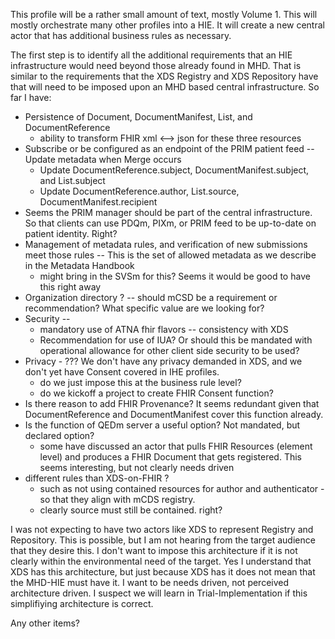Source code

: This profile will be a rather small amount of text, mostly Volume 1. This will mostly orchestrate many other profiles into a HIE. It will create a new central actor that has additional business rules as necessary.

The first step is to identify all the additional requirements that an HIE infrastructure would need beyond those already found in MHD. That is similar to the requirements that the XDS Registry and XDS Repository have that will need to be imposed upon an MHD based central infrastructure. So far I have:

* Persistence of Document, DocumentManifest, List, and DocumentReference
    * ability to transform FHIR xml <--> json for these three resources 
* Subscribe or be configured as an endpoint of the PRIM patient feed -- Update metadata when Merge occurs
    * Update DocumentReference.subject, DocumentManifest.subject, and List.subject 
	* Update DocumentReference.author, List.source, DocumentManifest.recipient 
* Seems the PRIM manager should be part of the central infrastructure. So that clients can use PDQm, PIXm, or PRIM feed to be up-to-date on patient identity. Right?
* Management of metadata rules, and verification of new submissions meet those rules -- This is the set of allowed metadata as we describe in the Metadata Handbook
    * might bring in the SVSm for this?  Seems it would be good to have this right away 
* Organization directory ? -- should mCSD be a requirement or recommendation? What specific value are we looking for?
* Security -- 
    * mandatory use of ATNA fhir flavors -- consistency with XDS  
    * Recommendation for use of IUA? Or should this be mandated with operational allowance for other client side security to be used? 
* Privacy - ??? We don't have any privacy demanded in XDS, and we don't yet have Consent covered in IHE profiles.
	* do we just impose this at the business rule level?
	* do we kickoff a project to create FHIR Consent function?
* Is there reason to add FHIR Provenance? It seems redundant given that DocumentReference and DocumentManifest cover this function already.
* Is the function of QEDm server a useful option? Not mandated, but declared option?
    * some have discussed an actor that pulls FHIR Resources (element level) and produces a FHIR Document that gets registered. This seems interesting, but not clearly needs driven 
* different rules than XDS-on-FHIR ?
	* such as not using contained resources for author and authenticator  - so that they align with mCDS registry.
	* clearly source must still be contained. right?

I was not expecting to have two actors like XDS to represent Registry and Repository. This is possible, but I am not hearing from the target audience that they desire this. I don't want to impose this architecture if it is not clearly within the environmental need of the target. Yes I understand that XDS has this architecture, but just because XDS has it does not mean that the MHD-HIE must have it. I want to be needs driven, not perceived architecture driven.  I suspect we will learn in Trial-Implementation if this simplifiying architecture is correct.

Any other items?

...

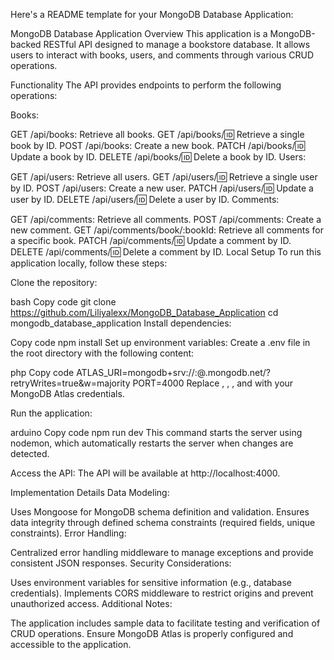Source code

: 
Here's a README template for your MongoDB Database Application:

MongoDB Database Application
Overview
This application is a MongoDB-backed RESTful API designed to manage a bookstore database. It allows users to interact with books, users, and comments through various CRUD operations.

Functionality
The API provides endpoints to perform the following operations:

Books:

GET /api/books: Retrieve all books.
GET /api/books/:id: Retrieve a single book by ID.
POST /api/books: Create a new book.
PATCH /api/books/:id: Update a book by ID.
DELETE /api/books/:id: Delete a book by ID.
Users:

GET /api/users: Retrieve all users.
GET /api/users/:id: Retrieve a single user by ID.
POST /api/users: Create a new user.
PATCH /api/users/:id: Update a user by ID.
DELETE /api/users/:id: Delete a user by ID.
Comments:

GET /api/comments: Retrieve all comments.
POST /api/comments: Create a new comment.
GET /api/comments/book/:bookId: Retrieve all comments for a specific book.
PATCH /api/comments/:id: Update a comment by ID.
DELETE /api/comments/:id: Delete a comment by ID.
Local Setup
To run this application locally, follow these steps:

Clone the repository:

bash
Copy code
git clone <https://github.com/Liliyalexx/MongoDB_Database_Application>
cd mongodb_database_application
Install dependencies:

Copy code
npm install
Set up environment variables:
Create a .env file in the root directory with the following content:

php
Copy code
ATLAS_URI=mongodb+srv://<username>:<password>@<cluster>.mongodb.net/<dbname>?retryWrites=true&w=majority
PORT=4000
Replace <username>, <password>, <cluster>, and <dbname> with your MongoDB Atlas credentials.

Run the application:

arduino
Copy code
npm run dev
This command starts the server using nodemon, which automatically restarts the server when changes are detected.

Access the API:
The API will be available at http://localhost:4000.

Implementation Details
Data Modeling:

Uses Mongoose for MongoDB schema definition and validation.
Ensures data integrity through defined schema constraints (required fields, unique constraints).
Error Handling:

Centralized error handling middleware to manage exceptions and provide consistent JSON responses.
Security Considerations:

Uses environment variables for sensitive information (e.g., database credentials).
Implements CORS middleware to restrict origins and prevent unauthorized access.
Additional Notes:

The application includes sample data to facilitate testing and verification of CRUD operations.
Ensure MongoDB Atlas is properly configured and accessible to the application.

* * *

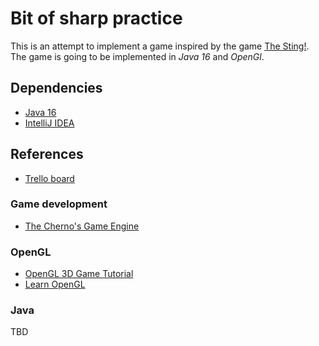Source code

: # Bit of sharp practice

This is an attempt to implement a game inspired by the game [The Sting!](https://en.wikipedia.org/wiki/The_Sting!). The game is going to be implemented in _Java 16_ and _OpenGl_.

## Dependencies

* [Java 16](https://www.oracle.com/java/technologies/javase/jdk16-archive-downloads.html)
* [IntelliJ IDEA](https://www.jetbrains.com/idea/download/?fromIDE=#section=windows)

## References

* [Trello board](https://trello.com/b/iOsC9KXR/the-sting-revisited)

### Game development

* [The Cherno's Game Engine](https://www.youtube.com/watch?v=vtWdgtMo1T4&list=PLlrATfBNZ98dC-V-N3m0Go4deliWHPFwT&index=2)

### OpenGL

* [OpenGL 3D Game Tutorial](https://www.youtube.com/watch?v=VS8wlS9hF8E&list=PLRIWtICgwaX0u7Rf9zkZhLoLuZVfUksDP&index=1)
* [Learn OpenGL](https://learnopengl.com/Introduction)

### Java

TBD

What needs to be done:
Within the data above, pick out all lines holding the word "index".

Exercise result:
* [The Cherno's Game Engine](https://www.youtube.com/watch?v=vtWdgtMo1T4&list=PLlrATfBNZ98dC-V-N3m0Go4deliWHPFwT&index=2)
* [OpenGL 3D Game Tutorial](https://www.youtube.com/watch?v=VS8wlS9hF8E&list=PLRIWtICgwaX0u7Rf9zkZhLoLuZVfUksDP&index=1)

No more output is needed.